* What you have to do:
Within the entries that follow, show each line where the word "Portfolio" occurs.

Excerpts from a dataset

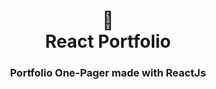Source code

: <div align="center">
  <h1>🌵<br>React Portfolio</h1>
  <h3>Portfolio One-Pager made with ReactJs</h3>
</div>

* Response to this task:
  <h1>🌵<br>React Portfolio</h1>
  <h3>Portfolio One-Pager made with ReactJs</h3>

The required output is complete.